FBI agent Tim Green confirmed in federal court earlier this month that the information in the charging affidavit that Wilson and Hammami were roommates was incorrect and he wasn't sure where it came from.
It wasn't clear whether Abukhdair has an attorney yet.
Wilson, 25, has a wife and two young children. He was known around his neighborhood in Mobile, along the Alabama coast, for his big yard sales. He was friendly and outgoing, neighbors said.
Court documents, interviews with acquaintances and a sworn statement by an FBI investigator paint a picture of Wilson's troubled childhood.
Debra Lynn Weaver and Randy Lamar Wilson married in Mobile in 1986 and had Randy Jr. nine months later. Wilson's father was arrested on drug charges in the first of a string of scrapes with the law, and his mother filed for divorce four months later, when he was 1.
Wilson's mother remarried an Egyptian man when he was 5. She converted to Islam with the marriage, and her son eventually became Muslim, too.
Ashfaq Taufique, president of the Birmingham Islamic Society, remembered first meeting Wilson when he was attending an Islamic school.
"I knew him as a Muslim as a young boy," said Taufique. "He went by Randy and Rasheed."
Soto said Wilson client has never been in trouble. While attending a Muslim school in Birmingham, he was offered prestigious scholarships to study abroad at places including Saudi Arabia, Soto said.
Shortly after the Sept. 11 terrorist attacks, he became roommates with Hammami, who was the president of the Muslim Student Association at the University of South Alabama, the FBI said.
He was quoted in a campus newspaper talking about the attacks.
"Everyone was really shocked. Even now it's difficult to believe a Muslim could have done this," he told The Vanguard.
Hammami later wrote in an online autobiography that he already had turned toward radicalism by that time and privately praised Allah for the attacks.
Hammami later went to Egypt and joined Islamic insurgents, becoming a spokesman in videos and blogs.
He has since fallen out of favor with leaders of the Somalian terror group al-Shabab, which issued a statement recently distancing itself from Hammami, whom it accused of "a narcissistic pursuit of fame."
In 2010, Wilson met Abukhdair online, according to the FBI. A native of Syracuse, N.Y., Abukhdair moved to Egypt in February 2007 to study Arabic, the FBI said. He was among a group of people arrested in Egypt in 2010, on suspicion of being involved with a terror group there.
He was put in prison for two months, and then he was deported to the U.S. last year.
He lived in South Carolina and Ohio, before coming to Mobile in late October 2011 according to an FBI agent's sworn statement.

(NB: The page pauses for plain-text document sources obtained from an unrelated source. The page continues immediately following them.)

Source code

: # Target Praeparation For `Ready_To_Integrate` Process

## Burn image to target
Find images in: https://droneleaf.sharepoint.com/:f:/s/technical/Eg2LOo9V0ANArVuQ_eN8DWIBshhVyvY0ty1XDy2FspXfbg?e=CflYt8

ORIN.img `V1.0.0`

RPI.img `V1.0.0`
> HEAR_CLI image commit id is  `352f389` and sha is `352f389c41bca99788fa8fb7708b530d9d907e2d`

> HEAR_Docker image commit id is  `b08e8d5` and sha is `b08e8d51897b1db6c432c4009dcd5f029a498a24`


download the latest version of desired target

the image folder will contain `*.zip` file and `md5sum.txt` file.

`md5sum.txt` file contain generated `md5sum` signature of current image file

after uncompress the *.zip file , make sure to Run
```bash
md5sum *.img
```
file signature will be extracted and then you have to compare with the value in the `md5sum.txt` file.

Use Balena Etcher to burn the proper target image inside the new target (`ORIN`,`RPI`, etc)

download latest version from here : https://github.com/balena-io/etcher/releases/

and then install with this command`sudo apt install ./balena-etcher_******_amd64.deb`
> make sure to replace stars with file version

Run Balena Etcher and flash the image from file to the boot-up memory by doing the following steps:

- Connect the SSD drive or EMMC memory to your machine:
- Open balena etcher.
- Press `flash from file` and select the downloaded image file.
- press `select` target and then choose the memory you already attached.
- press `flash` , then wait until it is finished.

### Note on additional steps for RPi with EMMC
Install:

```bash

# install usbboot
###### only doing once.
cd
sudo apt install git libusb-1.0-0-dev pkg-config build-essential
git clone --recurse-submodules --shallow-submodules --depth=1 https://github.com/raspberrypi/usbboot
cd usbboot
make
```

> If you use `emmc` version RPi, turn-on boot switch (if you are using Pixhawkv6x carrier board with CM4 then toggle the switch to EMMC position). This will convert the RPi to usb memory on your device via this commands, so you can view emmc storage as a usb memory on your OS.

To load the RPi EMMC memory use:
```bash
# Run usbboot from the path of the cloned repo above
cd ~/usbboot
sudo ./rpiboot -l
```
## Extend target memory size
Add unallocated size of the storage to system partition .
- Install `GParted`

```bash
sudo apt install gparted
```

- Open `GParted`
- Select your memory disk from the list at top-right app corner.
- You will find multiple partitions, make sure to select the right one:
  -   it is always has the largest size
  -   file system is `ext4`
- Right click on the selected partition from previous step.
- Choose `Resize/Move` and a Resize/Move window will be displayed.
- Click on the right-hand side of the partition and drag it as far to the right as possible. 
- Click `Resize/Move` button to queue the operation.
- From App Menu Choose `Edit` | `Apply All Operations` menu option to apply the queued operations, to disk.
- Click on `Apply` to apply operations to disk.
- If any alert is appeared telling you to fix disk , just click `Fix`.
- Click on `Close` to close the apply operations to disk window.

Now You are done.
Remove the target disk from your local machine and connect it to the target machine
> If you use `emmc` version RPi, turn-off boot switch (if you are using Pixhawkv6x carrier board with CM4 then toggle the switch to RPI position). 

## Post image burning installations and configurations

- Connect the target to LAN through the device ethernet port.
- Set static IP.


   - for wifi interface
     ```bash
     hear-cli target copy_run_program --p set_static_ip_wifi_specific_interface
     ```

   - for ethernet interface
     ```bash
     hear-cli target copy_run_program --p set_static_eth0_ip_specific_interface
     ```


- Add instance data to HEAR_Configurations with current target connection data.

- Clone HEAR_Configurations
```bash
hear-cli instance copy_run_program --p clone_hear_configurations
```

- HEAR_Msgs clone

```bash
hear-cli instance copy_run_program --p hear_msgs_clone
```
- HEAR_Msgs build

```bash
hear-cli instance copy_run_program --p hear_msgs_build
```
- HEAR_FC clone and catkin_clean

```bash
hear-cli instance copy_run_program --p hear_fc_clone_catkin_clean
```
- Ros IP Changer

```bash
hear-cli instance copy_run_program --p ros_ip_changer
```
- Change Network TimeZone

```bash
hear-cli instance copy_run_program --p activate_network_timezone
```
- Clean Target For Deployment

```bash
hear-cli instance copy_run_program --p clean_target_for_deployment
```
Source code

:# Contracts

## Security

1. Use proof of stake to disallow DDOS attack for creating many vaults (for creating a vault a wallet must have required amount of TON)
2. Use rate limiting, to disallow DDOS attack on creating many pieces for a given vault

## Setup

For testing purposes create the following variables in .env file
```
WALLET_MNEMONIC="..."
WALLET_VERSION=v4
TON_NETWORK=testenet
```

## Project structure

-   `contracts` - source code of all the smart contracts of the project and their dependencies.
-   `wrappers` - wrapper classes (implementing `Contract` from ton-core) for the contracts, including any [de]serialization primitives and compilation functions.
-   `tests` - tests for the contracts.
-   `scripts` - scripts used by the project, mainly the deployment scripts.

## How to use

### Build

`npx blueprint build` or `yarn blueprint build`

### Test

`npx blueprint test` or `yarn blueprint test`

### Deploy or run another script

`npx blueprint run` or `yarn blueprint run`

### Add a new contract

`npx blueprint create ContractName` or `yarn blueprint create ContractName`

Agents already were watching Abukhdair and Wilson by then. The FBI said Abukhdair moved in with Wilson's family and gave the Friday sermon at a mosque in Mobile about a year ago.
Leaders at the mosque didn't return telephone calls seeking comment, and a worker shooed away a reporter who visited.

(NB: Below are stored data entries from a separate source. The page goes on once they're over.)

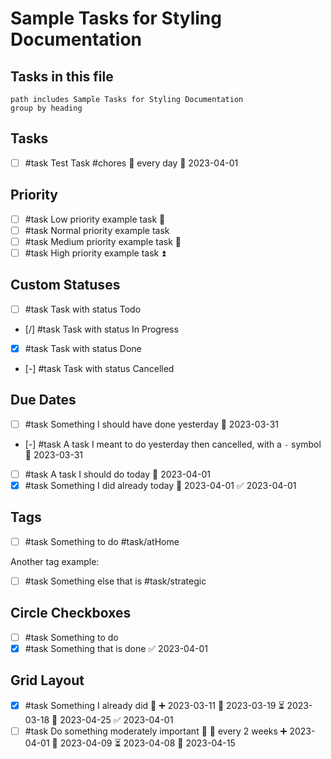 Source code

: # Sample Tasks for Styling Documentation

## Tasks in this file

```tasks
path includes Sample Tasks for Styling Documentation
group by heading
```

## Tasks

- [ ] #task Test Task #chores 🔁 every day 📅 2023-04-01

## Priority

- [ ] #task Low priority example task 🔽
- [ ] #task Normal priority example task
- [ ] #task Medium priority example task 🔼
- [ ] #task High priority example task ⏫

## Custom Statuses

- [ ] #task Task with status Todo
- [/] #task Task with status In Progress
- [x] #task Task with status Done
- [-] #task Task with status Cancelled

## Due Dates

- [ ] #task Something I should have done yesterday 📅 2023-03-31
- [-] #task A task I meant to do yesterday then cancelled, with a `-` symbol 📅 2023-03-31
- [ ] #task A task I should do today 📅 2023-04-01
- [x] #task Something I did already today 📅 2023-04-01 ✅ 2023-04-01

## Tags

- [ ] #task Something to do #task/atHome

Another tag example:

- [ ] #task Something else that is #task/strategic

## Circle Checkboxes

- [ ] #task Something to do
- [x] #task Something that is done ✅ 2023-04-01

## Grid Layout

- [x] #task Something I already did 🔼 ➕ 2023-03-11 🛫 2023-03-19 ⏳ 2023-03-18 📅 2023-04-25 ✅ 2023-04-01
- [ ] #task Do something moderately important  🔼 🔁 every 2 weeks ➕ 2023-04-01  🛫 2023-04-09 ⏳ 2023-04-08 📅 2023-04-15
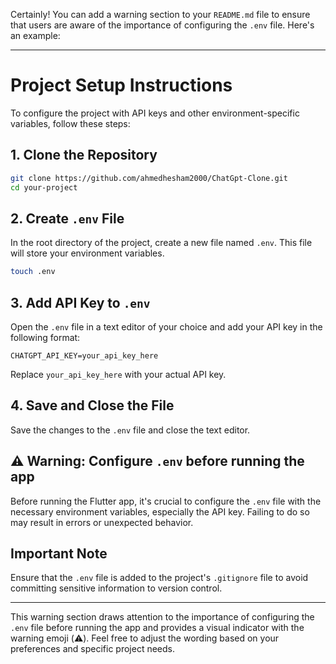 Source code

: Certainly! You can add a warning section to your `README.md` file to ensure that users are aware of the importance of configuring the `.env` file. Here's an example:

---

# Project Setup Instructions

To configure the project with API keys and other environment-specific variables, follow these steps:

## 1. Clone the Repository

```bash
git clone https://github.com/ahmedhesham2000/ChatGpt-Clone.git
cd your-project
```

## 2. Create `.env` File

In the root directory of the project, create a new file named `.env`. This file will store your environment variables.

```bash
touch .env
```

## 3. Add API Key to `.env`

Open the `.env` file in a text editor of your choice and add your API key in the following format:

```env
CHATGPT_API_KEY=your_api_key_here
```

Replace `your_api_key_here` with your actual API key.

## 4. Save and Close the File

Save the changes to the `.env` file and close the text editor.

## ⚠️ Warning: Configure `.env` before running the app

Before running the Flutter app, it's crucial to configure the `.env` file with the necessary environment variables, especially the API key. Failing to do so may result in errors or unexpected behavior.



## Important Note

Ensure that the `.env` file is added to the project's `.gitignore` file to avoid committing sensitive information to version control.

--- 

This warning section draws attention to the importance of configuring the `.env` file before running the app and provides a visual indicator with the warning emoji (⚠️). Feel free to adjust the wording based on your preferences and specific project needs.
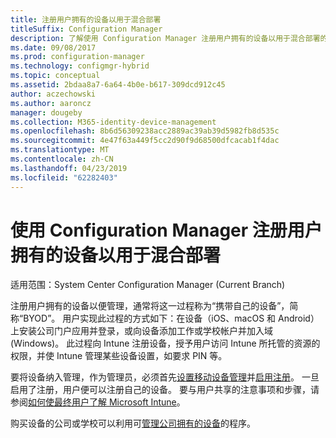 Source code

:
 ```yaml
---
title: 注册用户拥有的设备以用于混合部署
titleSuffix: Configuration Manager
description: 了解使用 Configuration Manager 注册用户拥有的设备以用于混合部署的不同方法。
ms.date: 09/08/2017
ms.prod: configuration-manager
ms.technology: configmgr-hybrid
ms.topic: conceptual
ms.assetid: 2bdaa8a7-6a64-4b0e-b617-309dcd912c45
author: aczechowski
ms.author: aaroncz
manager: dougeby
ms.collection: M365-identity-device-management
ms.openlocfilehash: 8b6d56309238acc2889ac39ab39d5982fb8d535c
ms.sourcegitcommit: 4e47f63a449f5cc2d90f9d68500dfcacab1f4dac
ms.translationtype: MT
ms.contentlocale: zh-CN
ms.lasthandoff: 04/23/2019
ms.locfileid: "62282403"
---
```

# <a name="enroll-user-owned-devices-for-hybrid-deployments-with-configuration-manager"></a>使用 Configuration Manager 注册用户拥有的设备以用于混合部署

适用范围：System Center Configuration Manager (Current Branch)

注册用户拥有的设备以便管理，通常将这一过程称为“携带自己的设备”，简称“BYOD”。 用户实现此过程的方式如下：在设备（iOS、macOS 和 Android）上安装公司门户应用并登录，或向设备添加工作或学校帐户并加入域 (Windows)。 此过程向 Intune 注册设备，授予用户访问 Intune 所托管的资源的权限，并使 Intune 管理某些设备设置，如要求 PIN 等。

要将设备纳入管理，作为管理员，必须首先[设置移动设备管理](setup-hybrid-mdm.md)并[启用注册](enable-platform-enrollment.md)。 一旦启用了注册，用户便可以注册自己的设备。 要与用户共享的注意事项和步骤，请参阅[如何使最终用户了解 Microsoft Intune](https://docs.microsoft.com/intune/end-user-educate)。

购买设备的公司或学校可以利用可[管理公司拥有的设备](enroll-company-owned-devices.md)的程序。
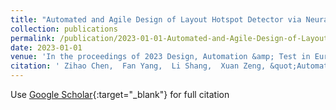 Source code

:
 ```yaml
---
title: "Automated and Agile Design of Layout Hotspot Detector via Neural Architecture Search"
collection: publications
permalink: /publication/2023-01-01-Automated-and-Agile-Design-of-Layout-Hotspot-Detector-via-Neural-Architecture-Search
date: 2023-01-01
venue: 'In the proceedings of 2023 Design, Automation &amp; Test in Europe Conference &amp; Exhibition (DATE)'
citation: ' Zihao Chen,  Fan Yang,  Li Shang,  Xuan Zeng, &quot;Automated and Agile Design of Layout Hotspot Detector via Neural Architecture Search.&quot; In the proceedings of 2023 Design, Automation &amp; Test in Europe Conference &amp; Exhibition (DATE), 2023.'
---
```

Use [Google Scholar](https://scholar.google.com/scholar?q=Automated+and+Agile+Design+of+Layout+Hotspot+Detector+via+Neural+Architecture+Search){:target="_blank"} for full citation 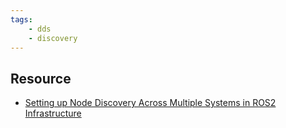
 ```yaml
---
tags:
    - dds
    - discovery
---
```



## Resource
- [Setting up Node Discovery Across Multiple Systems in ROS2 Infrastructure](https://medium.com/@arshad.mehmood/setting-up-node-discovery-across-multiple-systems-in-ros2-infrastructure-a1a5c25f052f)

The FBI said it kept tabs on the pair through an undercover operative. Wilson "described Hammami as a friend and showed the (undercover operative) an al-Qaeda video on his laptop praising jihad and the downfall of the West," the FBI said.
Wilson and Abukhdair began concocting ways to travel to Africa to join in jihad, an agent wrote.
Wilson, the FBI said, believed he would receive "special treatment" in Somalia because of his connection with Hammami.
"In addition to travel plans, they discussed their joy that Omar Hammami is now on the FBI 'Most Wanted Terrorists' list, and were excited that he is now even more famous," said the FBI statement.
Wilson lived next door to Tom Rothaar for two years. Rothaar said he was a friendly neighbor and who would have frequent yard sales with items he bought in bulk from big-box retail stores.
Rothaar said he was "staggered" by Wilson's arrest and tried to make sense of it during a 5-mile run.
"I couldn't," Rothaar said. "The only thing I can think is all the typical clich?s about how I cannot believe he was living next door and seemed so normal."